* **RECORDS FOR THE EXERCISE**:

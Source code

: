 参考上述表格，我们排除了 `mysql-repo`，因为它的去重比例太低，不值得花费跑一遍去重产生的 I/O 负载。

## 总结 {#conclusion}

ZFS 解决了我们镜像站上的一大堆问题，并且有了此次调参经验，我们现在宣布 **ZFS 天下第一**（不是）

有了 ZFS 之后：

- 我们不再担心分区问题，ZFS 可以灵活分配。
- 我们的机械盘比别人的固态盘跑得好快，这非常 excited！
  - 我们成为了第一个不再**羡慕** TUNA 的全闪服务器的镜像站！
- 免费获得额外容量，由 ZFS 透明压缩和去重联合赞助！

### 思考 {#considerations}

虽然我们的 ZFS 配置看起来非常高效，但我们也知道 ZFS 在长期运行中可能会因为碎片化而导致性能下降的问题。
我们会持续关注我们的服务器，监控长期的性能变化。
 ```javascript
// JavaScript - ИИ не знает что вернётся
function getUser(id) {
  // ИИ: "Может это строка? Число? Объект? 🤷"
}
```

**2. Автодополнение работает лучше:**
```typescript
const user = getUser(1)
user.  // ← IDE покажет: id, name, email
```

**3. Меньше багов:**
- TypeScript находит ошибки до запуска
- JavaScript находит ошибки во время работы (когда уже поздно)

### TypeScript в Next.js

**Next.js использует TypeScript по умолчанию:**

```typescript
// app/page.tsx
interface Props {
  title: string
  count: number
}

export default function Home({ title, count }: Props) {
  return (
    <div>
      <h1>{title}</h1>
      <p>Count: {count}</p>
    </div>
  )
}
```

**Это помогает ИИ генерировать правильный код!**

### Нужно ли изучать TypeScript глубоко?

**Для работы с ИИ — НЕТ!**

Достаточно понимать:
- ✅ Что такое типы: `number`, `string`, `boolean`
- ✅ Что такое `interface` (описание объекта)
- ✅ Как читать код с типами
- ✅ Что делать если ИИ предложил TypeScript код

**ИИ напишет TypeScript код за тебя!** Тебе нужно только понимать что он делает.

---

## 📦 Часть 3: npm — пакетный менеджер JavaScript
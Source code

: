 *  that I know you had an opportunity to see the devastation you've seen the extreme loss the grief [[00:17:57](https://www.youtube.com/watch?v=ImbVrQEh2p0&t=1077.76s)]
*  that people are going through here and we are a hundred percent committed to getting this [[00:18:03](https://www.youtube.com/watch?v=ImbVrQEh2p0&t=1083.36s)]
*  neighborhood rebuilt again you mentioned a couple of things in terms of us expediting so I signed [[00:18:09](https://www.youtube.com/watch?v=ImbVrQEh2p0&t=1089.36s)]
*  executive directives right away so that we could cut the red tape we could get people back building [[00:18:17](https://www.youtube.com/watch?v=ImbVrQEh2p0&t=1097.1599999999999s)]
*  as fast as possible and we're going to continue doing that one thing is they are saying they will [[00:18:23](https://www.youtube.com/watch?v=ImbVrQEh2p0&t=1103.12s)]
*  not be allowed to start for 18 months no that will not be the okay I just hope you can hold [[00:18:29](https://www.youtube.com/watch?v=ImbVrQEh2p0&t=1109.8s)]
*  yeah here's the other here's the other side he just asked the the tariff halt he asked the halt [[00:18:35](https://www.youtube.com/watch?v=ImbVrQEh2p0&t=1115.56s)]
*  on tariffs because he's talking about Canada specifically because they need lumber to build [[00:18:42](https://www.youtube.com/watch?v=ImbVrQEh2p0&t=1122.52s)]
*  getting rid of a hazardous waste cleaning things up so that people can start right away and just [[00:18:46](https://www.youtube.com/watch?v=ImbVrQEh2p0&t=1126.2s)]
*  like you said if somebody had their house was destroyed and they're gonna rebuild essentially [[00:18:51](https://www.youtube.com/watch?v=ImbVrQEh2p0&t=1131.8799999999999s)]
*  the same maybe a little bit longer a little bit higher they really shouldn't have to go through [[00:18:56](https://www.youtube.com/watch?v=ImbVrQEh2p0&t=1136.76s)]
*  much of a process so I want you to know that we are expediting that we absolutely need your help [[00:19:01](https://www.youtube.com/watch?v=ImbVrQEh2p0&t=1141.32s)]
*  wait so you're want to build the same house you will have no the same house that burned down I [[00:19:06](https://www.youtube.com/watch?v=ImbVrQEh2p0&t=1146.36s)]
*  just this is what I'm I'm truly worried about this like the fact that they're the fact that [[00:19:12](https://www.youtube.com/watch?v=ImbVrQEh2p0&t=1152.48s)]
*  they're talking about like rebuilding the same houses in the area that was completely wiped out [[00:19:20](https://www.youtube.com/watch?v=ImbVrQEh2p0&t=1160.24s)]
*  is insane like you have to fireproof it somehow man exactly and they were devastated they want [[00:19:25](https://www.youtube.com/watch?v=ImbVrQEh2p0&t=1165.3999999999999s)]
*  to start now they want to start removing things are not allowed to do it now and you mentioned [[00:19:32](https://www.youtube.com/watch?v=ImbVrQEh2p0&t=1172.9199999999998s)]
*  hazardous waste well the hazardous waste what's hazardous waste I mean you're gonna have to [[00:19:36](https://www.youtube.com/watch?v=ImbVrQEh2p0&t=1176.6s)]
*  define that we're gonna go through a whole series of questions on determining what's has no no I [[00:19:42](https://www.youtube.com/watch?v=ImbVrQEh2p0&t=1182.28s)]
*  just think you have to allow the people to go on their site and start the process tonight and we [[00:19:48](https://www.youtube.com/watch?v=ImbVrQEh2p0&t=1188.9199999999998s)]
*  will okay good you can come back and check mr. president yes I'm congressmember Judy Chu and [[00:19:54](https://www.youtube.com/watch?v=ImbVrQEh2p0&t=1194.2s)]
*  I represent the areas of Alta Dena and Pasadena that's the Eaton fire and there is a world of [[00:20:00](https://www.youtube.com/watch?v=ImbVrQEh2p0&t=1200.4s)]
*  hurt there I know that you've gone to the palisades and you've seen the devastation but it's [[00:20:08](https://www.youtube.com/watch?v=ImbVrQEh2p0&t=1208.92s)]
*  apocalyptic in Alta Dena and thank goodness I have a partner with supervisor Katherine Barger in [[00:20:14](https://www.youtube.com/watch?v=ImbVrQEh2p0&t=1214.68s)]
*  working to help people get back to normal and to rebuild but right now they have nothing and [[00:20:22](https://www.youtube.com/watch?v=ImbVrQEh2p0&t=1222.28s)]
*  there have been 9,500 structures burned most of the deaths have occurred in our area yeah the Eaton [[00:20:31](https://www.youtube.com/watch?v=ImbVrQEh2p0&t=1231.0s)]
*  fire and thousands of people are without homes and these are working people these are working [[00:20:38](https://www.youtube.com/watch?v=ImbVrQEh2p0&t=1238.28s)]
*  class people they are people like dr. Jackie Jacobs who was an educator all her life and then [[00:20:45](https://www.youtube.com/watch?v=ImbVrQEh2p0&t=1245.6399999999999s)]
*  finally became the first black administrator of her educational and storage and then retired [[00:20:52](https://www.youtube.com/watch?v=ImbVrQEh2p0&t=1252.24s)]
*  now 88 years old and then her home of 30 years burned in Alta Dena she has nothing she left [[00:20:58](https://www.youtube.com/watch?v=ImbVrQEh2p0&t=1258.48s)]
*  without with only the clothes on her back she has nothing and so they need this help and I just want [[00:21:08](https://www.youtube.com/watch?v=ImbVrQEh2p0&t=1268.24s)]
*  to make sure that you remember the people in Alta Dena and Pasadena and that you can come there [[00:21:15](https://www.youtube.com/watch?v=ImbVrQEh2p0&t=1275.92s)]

* **INSTRUCTIONS FOR THE TASK**: Could you transcribe each entry exactly as it stands?

* **SOLUTION FOR THIS PROBLEM**:
Source code

: 参考上述表格，我们排除了 `mysql-repo`，因为它的去重比例太低，不值得花费跑一遍去重产生的 I/O 负载。

## 总结 {#conclusion}

ZFS 解决了我们镜像站上的一大堆问题，并且有了此次调参经验，我们现在宣布 **ZFS 天下第一**（不是）

有了 ZFS 之后：

- 我们不再担心分区问题，ZFS 可以灵活分配。
- 我们的机械盘比别人的固态盘跑得好快，这非常 excited！
  - 我们成为了第一个不再**羡慕** TUNA 的全闪服务器的镜像站！
- 免费获得额外容量，由 ZFS 透明压缩和去重联合赞助！

### 思考 {#considerations}

虽然我们的 ZFS 配置看起来非常高效，但我们也知道 ZFS 在长期运行中可能会因为碎片化而导致性能下降的问题。
我们会持续关注我们的服务器，监控长期的性能变化。
 ```javascript
// JavaScript - ИИ не знает что вернётся
function getUser(id) {
  // ИИ: "Может это строка? Число? Объект? 🤷"
}
```

**2. Автодополнение работает лучше:**
```typescript
const user = getUser(1)
user.  // ← IDE покажет: id, name, email
```

**3. Меньше багов:**
- TypeScript находит ошибки до запуска
- JavaScript находит ошибки во время работы (когда уже поздно)

### TypeScript в Next.js

**Next.js использует TypeScript по умолчанию:**

```typescript
// app/page.tsx
interface Props {
  title: string
  count: number
}

export default function Home({ title, count }: Props) {
  return (
    <div>
      <h1>{title}</h1>
      <p>Count: {count}</p>
    </div>
  )
}
```

**Это помогает ИИ генерировать правильный код!**

### Нужно ли изучать TypeScript глубоко?

**Для работы с ИИ — НЕТ!**

Достаточно понимать:
- ✅ Что такое типы: `number`, `string`, `boolean`
- ✅ Что такое `interface` (описание объекта)
- ✅ Как читать код с типами
- ✅ Что делать если ИИ предложил TypeScript код

**ИИ напишет TypeScript код за тебя!** Тебе нужно только понимать что он делает.

---

## 📦 Часть 3: npm — пакетный менеджер JavaScript
Source code

: *  that I know you had an opportunity to see the devastation you've seen the extreme loss the grief [[00:17:57](https://www.youtube.com/watch?v=ImbVrQEh2p0&t=1077.76s)]
*  that people are going through here and we are a hundred percent committed to getting this [[00:18:03](https://www.youtube.com/watch?v=ImbVrQEh2p0&t=1083.36s)]
*  neighborhood rebuilt again you mentioned a couple of things in terms of us expediting so I signed [[00:18:09](https://www.youtube.com/watch?v=ImbVrQEh2p0&t=1089.36s)]
*  executive directives right away so that we could cut the red tape we could get people back building [[00:18:17](https://www.youtube.com/watch?v=ImbVrQEh2p0&t=1097.1599999999999s)]
*  as fast as possible and we're going to continue doing that one thing is they are saying they will [[00:18:23](https://www.youtube.com/watch?v=ImbVrQEh2p0&t=1103.12s)]
*  not be allowed to start for 18 months no that will not be the okay I just hope you can hold [[00:18:29](https://www.youtube.com/watch?v=ImbVrQEh2p0&t=1109.8s)]
*  yeah here's the other here's the other side he just asked the the tariff halt he asked the halt [[00:18:35](https://www.youtube.com/watch?v=ImbVrQEh2p0&t=1115.56s)]
*  on tariffs because he's talking about Canada specifically because they need lumber to build [[00:18:42](https://www.youtube.com/watch?v=ImbVrQEh2p0&t=1122.52s)]
*  getting rid of a hazardous waste cleaning things up so that people can start right away and just [[00:18:46](https://www.youtube.com/watch?v=ImbVrQEh2p0&t=1126.2s)]
*  like you said if somebody had their house was destroyed and they're gonna rebuild essentially [[00:18:51](https://www.youtube.com/watch?v=ImbVrQEh2p0&t=1131.8799999999999s)]
*  the same maybe a little bit longer a little bit higher they really shouldn't have to go through [[00:18:56](https://www.youtube.com/watch?v=ImbVrQEh2p0&t=1136.76s)]
*  much of a process so I want you to know that we are expediting that we absolutely need your help [[00:19:01](https://www.youtube.com/watch?v=ImbVrQEh2p0&t=1141.32s)]
*  wait so you're want to build the same house you will have no the same house that burned down I [[00:19:06](https://www.youtube.com/watch?v=ImbVrQEh2p0&t=1146.36s)]
*  just this is what I'm I'm truly worried about this like the fact that they're the fact that [[00:19:12](https://www.youtube.com/watch?v=ImbVrQEh2p0&t=1152.48s)]
*  they're talking about like rebuilding the same houses in the area that was completely wiped out [[00:19:20](https://www.youtube.com/watch?v=ImbVrQEh2p0&t=1160.24s)]
*  is insane like you have to fireproof it somehow man exactly and they were devastated they want [[00:19:25](https://www.youtube.com/watch?v=ImbVrQEh2p0&t=1165.3999999999999s)]
*  to start now they want to start removing things are not allowed to do it now and you mentioned [[00:19:32](https://www.youtube.com/watch?v=ImbVrQEh2p0&t=1172.9199999999998s)]
*  hazardous waste well the hazardous waste what's hazardous waste I mean you're gonna have to [[00:19:36](https://www.youtube.com/watch?v=ImbVrQEh2p0&t=1176.6s)]
*  define that we're gonna go through a whole series of questions on determining what's has no no I [[00:19:42](https://www.youtube.com/watch?v=ImbVrQEh2p0&t=1182.28s)]
*  just think you have to allow the people to go on their site and start the process tonight and we [[00:19:48](https://www.youtube.com/watch?v=ImbVrQEh2p0&t=1188.9199999999998s)]
*  will okay good you can come back and check mr. president yes I'm congressmember Judy Chu and [[00:19:54](https://www.youtube.com/watch?v=ImbVrQEh2p0&t=1194.2s)]
*  I represent the areas of Alta Dena and Pasadena that's the Eaton fire and there is a world of [[00:20:00](https://www.youtube.com/watch?v=ImbVrQEh2p0&t=1200.4s)]
*  hurt there I know that you've gone to the palisades and you've seen the devastation but it's [[00:20:08](https://www.youtube.com/watch?v=ImbVrQEh2p0&t=1208.92s)]
*  apocalyptic in Alta Dena and thank goodness I have a partner with supervisor Katherine Barger in [[00:20:14](https://www.youtube.com/watch?v=ImbVrQEh2p0&t=1214.68s)]
*  working to help people get back to normal and to rebuild but right now they have nothing and [[00:20:22](https://www.youtube.com/watch?v=ImbVrQEh2p0&t=1222.28s)]
*  there have been 9,500 structures burned most of the deaths have occurred in our area yeah the Eaton [[00:20:31](https://www.youtube.com/watch?v=ImbVrQEh2p0&t=1231.0s)]
*  fire and thousands of people are without homes and these are working people these are working [[00:20:38](https://www.youtube.com/watch?v=ImbVrQEh2p0&t=1238.28s)]
*  class people they are people like dr. Jackie Jacobs who was an educator all her life and then [[00:20:45](https://www.youtube.com/watch?v=ImbVrQEh2p0&t=1245.6399999999999s)]
*  finally became the first black administrator of her educational and storage and then retired [[00:20:52](https://www.youtube.com/watch?v=ImbVrQEh2p0&t=1252.24s)]
*  now 88 years old and then her home of 30 years burned in Alta Dena she has nothing she left [[00:20:58](https://www.youtube.com/watch?v=ImbVrQEh2p0&t=1258.48s)]
*  without with only the clothes on her back she has nothing and so they need this help and I just want [[00:21:08](https://www.youtube.com/watch?v=ImbVrQEh2p0&t=1268.24s)]
*  to make sure that you remember the people in Alta Dena and Pasadena and that you can come there [[00:21:15](https://www.youtube.com/watch?v=ImbVrQEh2p0&t=1275.92s)]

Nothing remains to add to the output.